The results of ABGD and BGA analyses revealed a clear gap between intraspecific and interspecific distances (Fig. 3). As well, the minimum distance to the nearest-neighbor (NN) was higher than the maximum intraspecific distance for every species (Fig. 3). In fact, NN distances exceeded 2.3% for all species (Fig. 3 B-1), and most ranged from 4.3–11% (Fig. 3 B-2). An. culicifacies was initially identified as a single species, but the barcode data revealed 4.3% divergence between two taxa; one was An. culicifacies A, but the other could not be identified because of the lack of reference barcode sequences for the other four known taxa in this complex. The barcode data also revealed that An. annularis included representatives of both An. annularis A and An. annularis B, species that were first recognized through polytene chromosome analysis [77]. Intraspecific distances could not be determined for the six species with just a single representative, but all of their NN distances were greater than 2.3%. Sequence divergence increased with taxonomic rank (Table 1) with little overlap between conspecific and congeneric distances. Intraspecific divergences ranged from 0.0–2.4% with a mean of 0.04%, while divergences for the species in a genus ranged from 2.3–17.8% with a mean of 8.2% (Table 1). Genetic diversity indices and results of neutrality tests for the barcodes are shown in Table 2. Average number of pairwise nucleotide differences (k), nucleotide diversity (π) and haplotype diversity (Hd) varied for the species.
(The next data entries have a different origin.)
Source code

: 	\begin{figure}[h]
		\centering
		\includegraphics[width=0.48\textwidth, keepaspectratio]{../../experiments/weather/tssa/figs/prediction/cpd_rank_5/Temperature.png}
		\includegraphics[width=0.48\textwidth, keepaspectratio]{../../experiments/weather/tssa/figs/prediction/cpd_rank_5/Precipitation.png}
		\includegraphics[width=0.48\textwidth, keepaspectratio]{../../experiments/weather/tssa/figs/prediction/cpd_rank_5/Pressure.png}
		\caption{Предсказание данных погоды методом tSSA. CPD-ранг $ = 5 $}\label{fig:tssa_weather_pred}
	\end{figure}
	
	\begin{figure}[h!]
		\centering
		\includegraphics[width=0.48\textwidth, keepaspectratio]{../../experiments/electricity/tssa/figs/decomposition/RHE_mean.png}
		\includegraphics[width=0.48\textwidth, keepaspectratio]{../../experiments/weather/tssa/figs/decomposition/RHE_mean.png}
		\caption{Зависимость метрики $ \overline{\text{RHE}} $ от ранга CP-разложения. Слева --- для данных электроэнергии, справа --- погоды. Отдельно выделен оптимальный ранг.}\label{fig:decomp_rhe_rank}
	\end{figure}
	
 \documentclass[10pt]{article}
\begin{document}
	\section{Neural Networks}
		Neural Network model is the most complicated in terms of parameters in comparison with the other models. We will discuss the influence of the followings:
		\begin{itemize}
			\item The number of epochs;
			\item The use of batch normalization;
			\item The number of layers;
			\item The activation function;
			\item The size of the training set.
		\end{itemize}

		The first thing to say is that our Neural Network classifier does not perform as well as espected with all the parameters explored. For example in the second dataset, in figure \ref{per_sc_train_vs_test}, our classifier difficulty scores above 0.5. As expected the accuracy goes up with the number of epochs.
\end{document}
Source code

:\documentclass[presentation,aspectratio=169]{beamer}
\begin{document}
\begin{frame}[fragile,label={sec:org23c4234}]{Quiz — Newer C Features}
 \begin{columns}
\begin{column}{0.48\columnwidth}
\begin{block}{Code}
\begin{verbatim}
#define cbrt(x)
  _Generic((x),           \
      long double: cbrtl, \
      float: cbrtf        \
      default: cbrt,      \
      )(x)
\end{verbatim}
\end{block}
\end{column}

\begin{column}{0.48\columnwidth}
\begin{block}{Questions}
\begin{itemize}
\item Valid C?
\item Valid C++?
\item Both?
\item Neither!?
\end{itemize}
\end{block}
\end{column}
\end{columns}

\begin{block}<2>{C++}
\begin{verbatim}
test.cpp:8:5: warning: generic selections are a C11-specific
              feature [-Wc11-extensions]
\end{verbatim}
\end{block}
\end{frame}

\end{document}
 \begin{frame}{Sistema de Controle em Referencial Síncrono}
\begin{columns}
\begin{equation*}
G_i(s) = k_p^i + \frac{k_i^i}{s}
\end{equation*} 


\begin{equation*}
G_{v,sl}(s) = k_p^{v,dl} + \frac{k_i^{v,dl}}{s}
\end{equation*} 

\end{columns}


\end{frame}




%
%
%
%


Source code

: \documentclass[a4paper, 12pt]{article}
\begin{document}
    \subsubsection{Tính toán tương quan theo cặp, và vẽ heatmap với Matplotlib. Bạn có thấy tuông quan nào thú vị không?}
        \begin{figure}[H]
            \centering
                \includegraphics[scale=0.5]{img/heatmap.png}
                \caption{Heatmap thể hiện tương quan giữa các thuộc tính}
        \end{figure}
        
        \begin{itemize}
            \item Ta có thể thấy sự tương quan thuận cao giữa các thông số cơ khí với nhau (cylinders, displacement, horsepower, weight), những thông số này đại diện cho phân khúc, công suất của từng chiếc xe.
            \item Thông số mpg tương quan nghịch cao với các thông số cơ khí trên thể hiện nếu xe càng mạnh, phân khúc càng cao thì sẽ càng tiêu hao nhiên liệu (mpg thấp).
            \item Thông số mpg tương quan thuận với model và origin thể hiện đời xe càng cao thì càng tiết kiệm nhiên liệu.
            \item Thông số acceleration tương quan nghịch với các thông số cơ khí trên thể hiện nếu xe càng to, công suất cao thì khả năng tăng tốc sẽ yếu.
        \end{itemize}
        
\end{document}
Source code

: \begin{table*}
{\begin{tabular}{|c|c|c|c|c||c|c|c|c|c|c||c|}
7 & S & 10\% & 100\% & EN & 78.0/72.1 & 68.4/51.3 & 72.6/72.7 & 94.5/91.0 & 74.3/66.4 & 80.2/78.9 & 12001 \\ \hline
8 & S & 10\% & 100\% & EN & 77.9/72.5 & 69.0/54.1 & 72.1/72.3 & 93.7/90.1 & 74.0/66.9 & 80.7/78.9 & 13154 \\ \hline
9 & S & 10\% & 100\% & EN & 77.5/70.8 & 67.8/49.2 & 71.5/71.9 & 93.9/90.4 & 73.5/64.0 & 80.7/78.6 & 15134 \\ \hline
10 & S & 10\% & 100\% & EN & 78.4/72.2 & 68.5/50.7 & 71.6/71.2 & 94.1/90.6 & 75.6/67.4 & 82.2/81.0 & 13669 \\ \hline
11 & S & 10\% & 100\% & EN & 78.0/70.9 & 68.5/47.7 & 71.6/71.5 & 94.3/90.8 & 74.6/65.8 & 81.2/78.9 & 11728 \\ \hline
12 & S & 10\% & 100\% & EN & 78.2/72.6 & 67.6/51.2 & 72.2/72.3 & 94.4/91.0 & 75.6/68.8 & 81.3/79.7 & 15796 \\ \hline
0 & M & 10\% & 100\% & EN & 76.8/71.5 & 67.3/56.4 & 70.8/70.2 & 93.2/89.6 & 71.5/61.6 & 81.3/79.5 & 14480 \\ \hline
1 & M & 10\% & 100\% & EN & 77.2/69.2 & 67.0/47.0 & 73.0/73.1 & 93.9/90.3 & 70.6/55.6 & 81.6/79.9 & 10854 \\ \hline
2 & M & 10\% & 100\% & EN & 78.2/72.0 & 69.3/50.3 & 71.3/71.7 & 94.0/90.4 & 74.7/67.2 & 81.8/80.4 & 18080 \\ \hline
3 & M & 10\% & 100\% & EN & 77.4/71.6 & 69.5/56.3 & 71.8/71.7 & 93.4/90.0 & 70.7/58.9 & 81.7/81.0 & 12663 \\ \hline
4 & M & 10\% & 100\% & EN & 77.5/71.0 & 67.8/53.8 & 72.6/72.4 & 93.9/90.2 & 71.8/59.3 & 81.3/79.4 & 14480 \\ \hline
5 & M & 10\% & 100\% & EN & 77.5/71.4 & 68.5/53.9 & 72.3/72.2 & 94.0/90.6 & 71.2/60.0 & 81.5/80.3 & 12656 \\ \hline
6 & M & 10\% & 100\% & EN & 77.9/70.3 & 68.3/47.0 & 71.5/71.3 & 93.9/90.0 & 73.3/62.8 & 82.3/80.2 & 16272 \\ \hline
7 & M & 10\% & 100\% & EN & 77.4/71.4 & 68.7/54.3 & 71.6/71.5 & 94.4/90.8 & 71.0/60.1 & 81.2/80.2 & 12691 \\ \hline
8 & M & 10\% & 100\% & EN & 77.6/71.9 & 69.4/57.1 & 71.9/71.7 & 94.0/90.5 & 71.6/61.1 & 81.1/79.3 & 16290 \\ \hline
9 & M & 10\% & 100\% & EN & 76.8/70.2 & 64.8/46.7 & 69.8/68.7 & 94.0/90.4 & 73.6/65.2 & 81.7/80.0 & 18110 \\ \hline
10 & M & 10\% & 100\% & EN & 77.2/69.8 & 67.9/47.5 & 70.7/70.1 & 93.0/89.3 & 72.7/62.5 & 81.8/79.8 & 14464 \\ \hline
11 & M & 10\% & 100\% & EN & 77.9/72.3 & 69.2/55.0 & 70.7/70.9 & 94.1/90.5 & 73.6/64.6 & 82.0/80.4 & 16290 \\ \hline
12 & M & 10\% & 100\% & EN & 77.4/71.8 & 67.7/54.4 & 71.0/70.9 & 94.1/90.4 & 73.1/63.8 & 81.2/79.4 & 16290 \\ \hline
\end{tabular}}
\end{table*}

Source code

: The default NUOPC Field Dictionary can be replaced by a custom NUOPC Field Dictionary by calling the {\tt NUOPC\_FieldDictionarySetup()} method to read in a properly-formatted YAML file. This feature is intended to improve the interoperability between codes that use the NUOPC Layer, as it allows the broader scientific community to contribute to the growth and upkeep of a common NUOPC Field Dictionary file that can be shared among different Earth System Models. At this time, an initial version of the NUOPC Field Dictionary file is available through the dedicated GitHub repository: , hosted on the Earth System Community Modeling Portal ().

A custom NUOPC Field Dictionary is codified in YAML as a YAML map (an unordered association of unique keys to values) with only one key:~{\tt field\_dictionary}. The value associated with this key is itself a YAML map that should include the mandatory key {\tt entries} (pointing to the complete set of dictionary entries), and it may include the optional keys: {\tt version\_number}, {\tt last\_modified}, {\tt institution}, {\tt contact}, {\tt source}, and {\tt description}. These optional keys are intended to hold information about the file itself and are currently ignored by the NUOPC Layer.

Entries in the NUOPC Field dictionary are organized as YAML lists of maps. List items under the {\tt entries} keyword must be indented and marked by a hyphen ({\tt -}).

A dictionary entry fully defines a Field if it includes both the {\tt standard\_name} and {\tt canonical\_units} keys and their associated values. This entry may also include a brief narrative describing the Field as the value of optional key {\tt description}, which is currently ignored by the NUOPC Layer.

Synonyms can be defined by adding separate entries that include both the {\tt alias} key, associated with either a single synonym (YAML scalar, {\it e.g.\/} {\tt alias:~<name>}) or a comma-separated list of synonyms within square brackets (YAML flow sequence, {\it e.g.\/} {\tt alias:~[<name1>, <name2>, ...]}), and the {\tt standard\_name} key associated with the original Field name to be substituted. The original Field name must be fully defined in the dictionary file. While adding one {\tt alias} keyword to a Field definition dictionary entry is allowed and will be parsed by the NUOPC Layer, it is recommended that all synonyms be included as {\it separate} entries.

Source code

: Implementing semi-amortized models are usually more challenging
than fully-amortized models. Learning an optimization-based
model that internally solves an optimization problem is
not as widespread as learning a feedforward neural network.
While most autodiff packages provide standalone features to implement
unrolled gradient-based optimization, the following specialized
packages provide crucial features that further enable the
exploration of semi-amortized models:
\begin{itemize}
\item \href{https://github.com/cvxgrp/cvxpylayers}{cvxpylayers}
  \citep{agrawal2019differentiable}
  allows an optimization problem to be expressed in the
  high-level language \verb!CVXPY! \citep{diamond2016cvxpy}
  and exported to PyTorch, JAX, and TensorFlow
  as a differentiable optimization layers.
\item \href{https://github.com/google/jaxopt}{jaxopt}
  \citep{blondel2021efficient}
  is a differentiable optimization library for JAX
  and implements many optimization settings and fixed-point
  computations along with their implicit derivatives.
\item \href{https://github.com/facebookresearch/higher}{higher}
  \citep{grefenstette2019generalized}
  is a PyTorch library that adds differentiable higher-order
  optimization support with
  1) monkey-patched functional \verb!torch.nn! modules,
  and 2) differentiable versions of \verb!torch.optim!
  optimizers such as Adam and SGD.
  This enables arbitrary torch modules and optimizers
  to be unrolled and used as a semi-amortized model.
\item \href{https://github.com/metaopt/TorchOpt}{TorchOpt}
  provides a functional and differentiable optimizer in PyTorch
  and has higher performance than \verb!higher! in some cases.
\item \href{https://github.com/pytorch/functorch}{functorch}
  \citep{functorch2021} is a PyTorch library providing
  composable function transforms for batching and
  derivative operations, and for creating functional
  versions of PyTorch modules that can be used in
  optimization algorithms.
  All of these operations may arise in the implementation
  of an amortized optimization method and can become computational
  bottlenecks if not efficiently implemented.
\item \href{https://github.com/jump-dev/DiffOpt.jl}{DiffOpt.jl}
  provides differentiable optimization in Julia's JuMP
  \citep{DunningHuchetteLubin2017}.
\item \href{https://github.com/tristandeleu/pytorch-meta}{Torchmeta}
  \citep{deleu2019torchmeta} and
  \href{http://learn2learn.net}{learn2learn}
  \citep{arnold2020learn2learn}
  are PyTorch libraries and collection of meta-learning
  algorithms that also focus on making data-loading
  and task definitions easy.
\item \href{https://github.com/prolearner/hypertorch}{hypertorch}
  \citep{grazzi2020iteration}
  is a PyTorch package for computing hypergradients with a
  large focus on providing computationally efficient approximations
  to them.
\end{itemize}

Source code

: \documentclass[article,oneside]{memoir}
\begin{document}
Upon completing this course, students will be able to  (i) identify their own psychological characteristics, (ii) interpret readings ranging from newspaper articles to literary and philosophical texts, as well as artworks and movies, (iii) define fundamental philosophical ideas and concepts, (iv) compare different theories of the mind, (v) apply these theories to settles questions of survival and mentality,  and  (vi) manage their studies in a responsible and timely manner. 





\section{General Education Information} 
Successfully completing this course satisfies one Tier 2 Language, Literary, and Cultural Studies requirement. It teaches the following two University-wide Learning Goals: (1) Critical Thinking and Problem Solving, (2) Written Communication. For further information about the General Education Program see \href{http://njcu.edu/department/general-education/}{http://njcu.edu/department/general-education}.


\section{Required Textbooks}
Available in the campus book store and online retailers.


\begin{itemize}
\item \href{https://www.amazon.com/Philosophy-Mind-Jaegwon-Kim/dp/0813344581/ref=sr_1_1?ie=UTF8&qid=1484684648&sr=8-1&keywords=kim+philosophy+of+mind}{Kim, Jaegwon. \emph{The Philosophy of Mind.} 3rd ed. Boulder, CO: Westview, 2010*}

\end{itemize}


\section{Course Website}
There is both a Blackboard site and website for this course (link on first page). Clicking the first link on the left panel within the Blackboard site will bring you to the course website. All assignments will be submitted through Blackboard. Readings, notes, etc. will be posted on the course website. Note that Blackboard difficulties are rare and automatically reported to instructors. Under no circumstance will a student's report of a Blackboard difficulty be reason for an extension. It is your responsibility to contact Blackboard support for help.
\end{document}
Fu's Fs and Tajima's D were significant for a majority of the species (Table 2).

Figure 3

Pairwise distance divergence (%) (A) and barcode gap analysis (B) for mosquitoes from Punjab and Khyber Pakhtunkhwa as generated by ABGD [67] and by BOLD [59], respectively.

NN  =  nearest neighbor.

Table 1

K2P sequence divergence at the COI barcode region among the mosquito species with >2 specimens, among the four genera with two or more species, and in the family Culicidae.

Distance class	n	Taxa	Comparisons	Min (%)	Mean (%)	Max (%)
Intraspecific	1638	24	543530	0	0.04	2.4
Congeners	1529	4	121341	2.3	8.1	17.8
Confamilial	1644	1	685675	6.4	14.5	22.5

Table 2

Genetic diversity indices and neutrality tests (Fu's Fs and Tajima's D) in the mtCOI-5′ (barcode) sequences of 21 mosquito species from Pakistan.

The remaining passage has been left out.